BEGIN Provided records

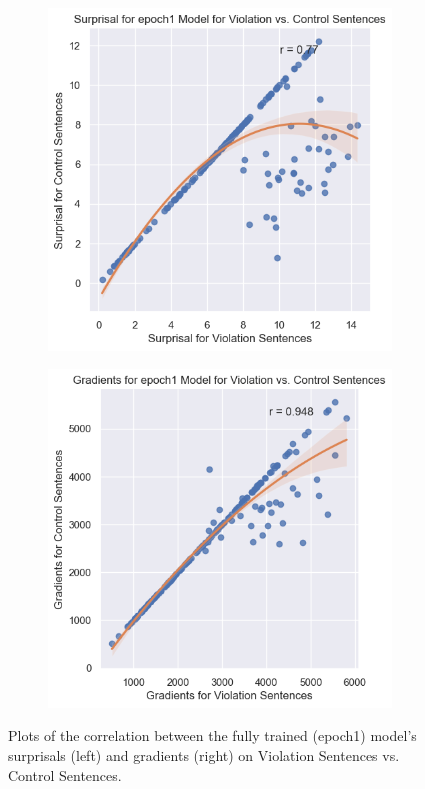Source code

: \documentclass{IEEEtran}
\begin{document}
\begin{figure}
    \centering
    \begin{subfigure}{0.4\textwidth}
        \centering
        \includegraphics[width=\textwidth]{surprisal_violations_vs_control/epoch1.png}
    \end{subfigure}
    \begin{subfigure}{0.4\textwidth}
        \centering
        \includegraphics[width=\textwidth]{gradients_violations_vs_control/epoch1.png}
    \end{subfigure}
    \caption{Plots of the correlation between the fully trained (epoch1) model's surprisals (left) and gradients (right) on Violation Sentences vs. Control Sentences.}
    \label{fig:epoch1_correlations}
\end{figure}
\end{document}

END Provided records

#### [Your assignment]
When the word "textwidth" occurs in a line above, list that line.

#### [Result of the exercise]
    \begin{subfigure}{0.4\textwidth}
        \includegraphics[width=\textwidth]{surprisal_violations_vs_control/epoch1.png}
    \begin{subfigure}{0.4\textwidth}
        \includegraphics[width=\textwidth]{gradients_violations_vs_control/epoch1.png}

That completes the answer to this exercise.